実直な父の期待に答えられずに、ふらふらとバイト生活をしているらしいフレディくん。
気に入った素人バンドの追っかけをしています。
ある日、自分の作った曲を売り込もうとそのバンドのメンバーに会いに行ったところ、なんとボーカルが辞めたばかりだという話。
チャンスとばかり、自分を売り込むフレディくん。
『出っ歯だから、広い音域が出せるんだ』と言ったり、自分からお願いした割には、『オファーについて考えてやるわ』的なことを言ったりと、最初から態度がでかくて、俺様フレディ様なところが、才能ある所以かしら、と思わせる。

最初のコンサートでは、マイクの高さをうまく合わせられなくて、パニクった挙句、スタンドから外してしまい、振り回して歌い出すわ、歌詞忘れて即興で歌うわ。
でも、彼の素晴らしい歌唱力に、みんな熱狂したのでした。

やがて、さらなるステップアップを目指してアルバムを作ることにした彼ら。
その制作現場にたまたま居合わせた敏腕プロデューサーの目にとまり、トントン拍子でデビュー、ヒット曲を次々とだし、コンサートでは人々が熱狂し、気がついたらトップスター。
ボーカルデビューの際に知り合ったメアリーとも婚約して幸せ絶好調。

なんてね、本当はそうでもなかったらしいですね。

最初はなかなか売れずに苦労したらしいけど、そこは映画ですから軽くスルーしてます。
実際は、フレディ以外のメンバーも作詞作曲をしていてちゃんとヒットを出しているし、初期には楽器を手作りしたりと、それぞれに才能ある人たちだったようなのですが、早逝の天才フレディ・マーキュリーに焦点を当てるために、その辺は省略されています。
まあ映画の長さを考えたら、それはそれで仕方がないのでしょう。

兎にも角にも、押すも押されぬスターとなったフレディとメンバーたち。
新しいアルバムを作るため、田舎家にこもります。
ここで、あの有名なボヘミアン・ラプソディが作られたそうな。
その辺りから、メンバー同士の確執だったり、のちに愛人となるポールとの絡みだったりが語られます。

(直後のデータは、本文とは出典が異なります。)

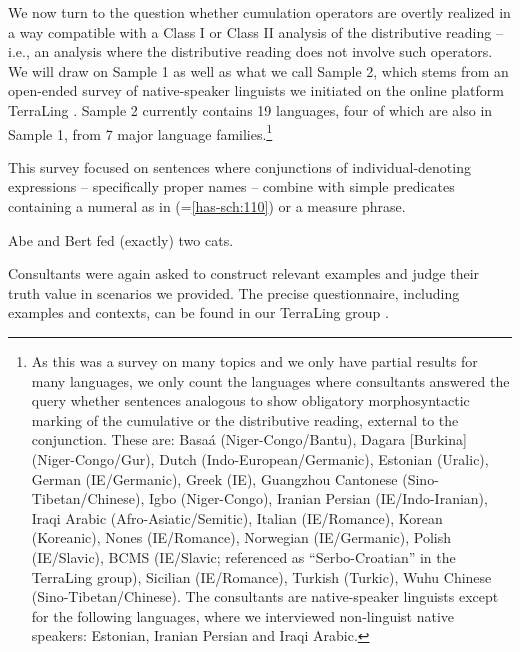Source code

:\documentclass[output=paper]{langscibook}
\begin{document}
We now turn to the question whether cumulation operators are overtly realized in a way compatible with a Class I or Class II analysis of the distributive reading -- i.e., an analysis where the distributive reading does not involve such operators. We will draw on Sample 1 as well as what we call  Sample 2, which stems from an open-ended survey of native-speaker linguists we initiated on the online platform TerraLing \citep{terraling}.
 Sample 2 currently contains 19 languages, four of which are also in Sample 1, from 7 major language families.\footnote{As this was a survey on many topics and we only have partial results for many languages, we only count the languages where consultants answered the query whether sentences analogous to  show obligatory morphosyntactic marking of the cumulative or the distributive reading, external to the conjunction. These are: Basaá (Niger-Congo/Bantu), Dagara [Burkina] (Niger-Congo/Gur), Dutch (Indo-European/Germanic), Estonian (Uralic), German (IE/Germanic), Greek (IE), Guangzhou Cantonese (Sino-Tibetan/Chinese), Igbo (Niger-Congo), Iranian Persian (IE/Indo-Iranian), Iraqi Arabic (Afro-Asiatic/Semitic), Italian (IE/Romance), Korean (Koreanic), Nones (IE/Romance), Norwegian (IE/Germanic), Polish (IE/Slavic), BCMS (IE/Slavic; referenced as ``Serbo-Croatian'' in the TerraLing group), Sicilian (IE/Romance), Turkish (Turkic), Wuhu Chinese (Sino-Tibetan/Chinese). The consultants are native-speaker linguists except for the following languages, where we interviewed non-linguist native speakers: Estonian, Iranian Persian and Iraqi Arabic.} 

This survey focused  on sentences where conjunctions of individual-denoting expressions -- specifically proper names -- combine with simple predicates containing a numeral as in  (=\ref{has-sch:110}) or a measure phrase.

\ea \label{has-sch:110} Abe and Bert fed (exactly) two cats.
\z

\noindent Consultants were again asked to construct relevant examples 
and judge their truth value in scenarios we provided. The precise questionnaire, including examples and contexts, can be found in our TerraLing group \citep{conjunction}.
\end{document}

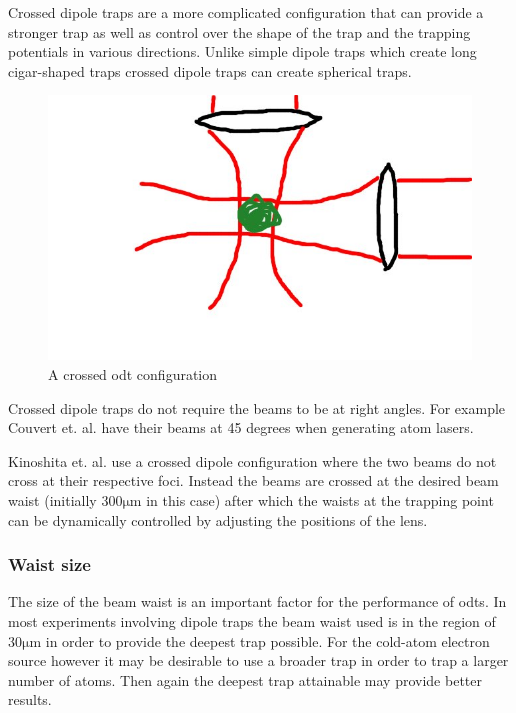Crossed dipole traps\cite{barrett_all-optical_2001, xiong_evaporative_2010, arnold_all-optical_2011, fu_bose-einstein_2011} are a more complicated configuration that can provide a stronger trap as well as control over the shape of the trap and the trapping potentials in various directions. Unlike simple dipole traps which create long cigar-shaped traps crossed dipole traps can create spherical traps.

\begin{figure}[h]
	\centering
	\includegraphics[scale=0.32]{figs/crosseddipoletrap.jpg}
	\caption[Title]{A crossed \gls{odt} configuration}
	\label{figs/MOT.pdf}
\end{figure}

Crossed dipole traps do not require the beams to be at right angles. For example Couvert et. al. \cite{couvert_quasi-monomode_2008} have their beams at 45 degrees when generating atom lasers.

Kinoshita et. al.\cite{kinoshita_all-optical_2005} use a crossed dipole configuration where the two beams do not cross at their respective foci. Instead the beams are crossed at the desired beam waist (initially $\mathrm{300\mu m}$ in this case) after which the waists at the trapping point can be dynamically controlled by adjusting the positions of the lens.


\subsubsection{Waist size}
The size of the beam waist is an important factor for the performance of \glspl{odt}. In most experiments involving dipole traps the beam waist used is in the region of $\mathrm{30\mu m}$ in order to provide the deepest trap possible. For the cold-atom electron source however it may be desirable to use a broader trap in order to trap a larger number of atoms. Then again the deepest trap attainable may provide better results.

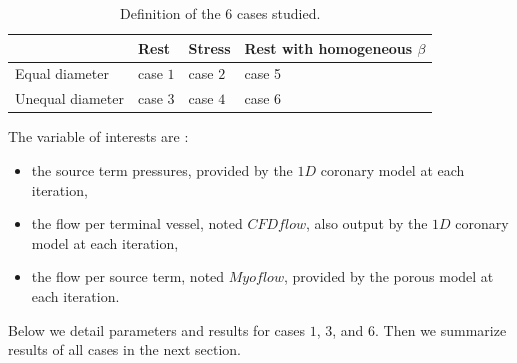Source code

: \documentclass[a4paper, 11pt]{article} %
\begin{document}
\begin{table}[hbtp]
\begin{tabular}{|p{3.5cm}|p{2.5cm}|p{2.5cm}|p{3.5cm}|}
\hline
 & Rest & Stress & Rest with homogeneous $\beta$\\
 \hline
 Equal diameter & case $1$ & case $2$ & case 5\\
 Unequal diameter & case $3$ & case $4$ & case 6\\
 \hline
\end{tabular}
\caption{Definition of the $6$ cases studied.}
\label{tab:defcase}
\end{table}
 
The variable of interests are :
\begin{itemize}
\item the source term pressures, provided by the $1D$ coronary model at each iteration,
\item the flow per terminal vessel, noted $CFD flow$, also output by the $1D$ coronary model at each iteration,
\item the flow per source term, noted $Myo flow$, provided by the porous model at each iteration. 
\end{itemize}

Below we detail parameters and results for cases $1$, $3$, and $6$. Then we summarize results of all cases in the next section.
\end{document}
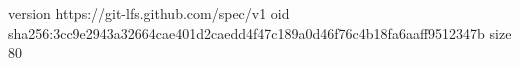 version https://git-lfs.github.com/spec/v1
oid sha256:3cc9e2943a32664cae401d2caedd4f47c189a0d46f76c4b18fa6aaff9512347b
size 80
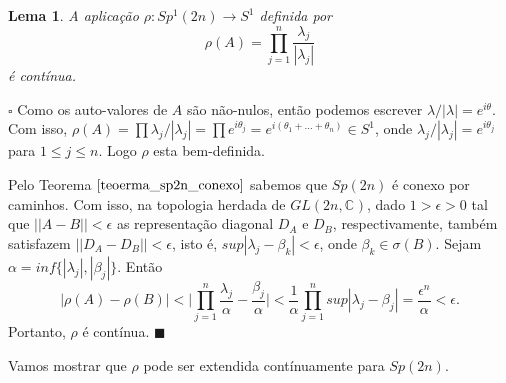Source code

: \documentclass[12pt]{book}
\newtheorem{lema}[teorema]{Lema}
\newenvironment{prova}[1]{$\square$ #1}{\hfill$\blacksquare$}
\newcommand{\circulo}{S^{1}}
\newcommand{\complexo}[1]{\mathbb{C}^{#1}}
\newcommand{\generalgroup}[2]{GL(#1, #2)}
\newcommand{\generalgroupcomplexo}[1]{\generalgroup{#1}{\complexo{}}}
\newcommand{\gruposimpletico}[1]{Sp(#1)}
\newcommand{\gruposimpleticoespecial}[1]{Sp^{1}(#1)}
\newcommand{\norma}[1]{||#1||}
\begin{document}
	\begin{lema}
		A aplicação $\rho:\gruposimpleticoespecial{2n} \to \circulo$ definida por 
		$$
		\rho(A) = \prod_{j=1}^{n}\frac{\lambda_{j}}{|\lambda_{j}|}
		$$
		é contínua.
	\end{lema}
	\begin{prova}
		Como os auto-valores de $A$ são não-nulos, então podemos escrever $\lambda/|\lambda| = e^{i\theta}$. Com isso, $\rho(A)=\prod \lambda_{j}/|\lambda_{j}| = \prod e^{i\theta_{j}} = e^{i(\theta_{1}+\dots +\theta_{n})} \in \circulo$, onde $\lambda_{j}/|\lambda_{j}| = e^{i\theta_{j}}$ para $1\leq j \leq n$. Logo $\rho$ esta bem-definida.
		
		Pelo Teorema $\ref{teoerma_sp2n_conexo}$ sabemos que $\gruposimpletico{2n}$ é conexo por caminhos. Com isso, na topologia herdada de $\generalgroupcomplexo{2n}$, dado $1>\epsilon >0$ tal que $\norma{A-B}< \epsilon$ as representação diagonal $D_{A}$ e $D_{B}$, respectivamente, também satisfazem $\norma{D_{A}-D_{B}}< \epsilon$, isto é, $sup|\lambda_{j}-\beta_{k}| < \epsilon$, onde $\beta_{k} \in \sigma(B)$. Sejam $\alpha = inf \{|\lambda_{j}|,|\beta_{j}|\}$. Então
		$$
		|\rho(A) -\rho(B)| < \Big|\prod_{j=1}^{n} \frac{\lambda_{j}}{\alpha} - \frac{\beta_{j}}{\alpha} \Big| <\frac{1}{\alpha}\prod_{j=1}^{n} sup|\lambda_{j} - \beta_{j}|=\frac{\epsilon^{n}}{\alpha}<\epsilon.
		$$
		Portanto, $\rho$ é contínua.
	\end{prova}		
	
	Vamos mostrar que $\rho$ pode ser extendida contínuamente para $\gruposimpletico{2n}$.
	
\end{document}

ボヘミアン・ラプソディは、当時から賛否両論というか酷評されることが多かったようで、発表するのも大変だったらしい。
なんとか説得して出したものの、最初は見向きもされなかったとか。
そうかもな、今聞いてもかなり癖のある曲だもんね。
あんなの他にはないだろう、という気はする。

ボヘミアン・ラプソディはこけたけど、他の曲はやっぱりヒットして、相変わらず売れまくりのクイーン。
なんとなく、自分がゲイなんじゃないか、と気が付き始めるフレディ。
ある日、思い余ってメアリーに打ち明けると、あっさり
『あなたはゲイなのよ』
と言われてしまう。
こういうことってやっぱり、わかるもんなんですかね。

あまりゲイの人と話したことがないのですが、以前、飲み屋で同席したゲイの人に聞いたら、
『相手がゲイかどうかは、見たらわかる』
ものなのだそうです。
私は彼が自分で言うまで、気が付きませでしたし、知らされた後も、異性愛の人との違いはわからなかったな*。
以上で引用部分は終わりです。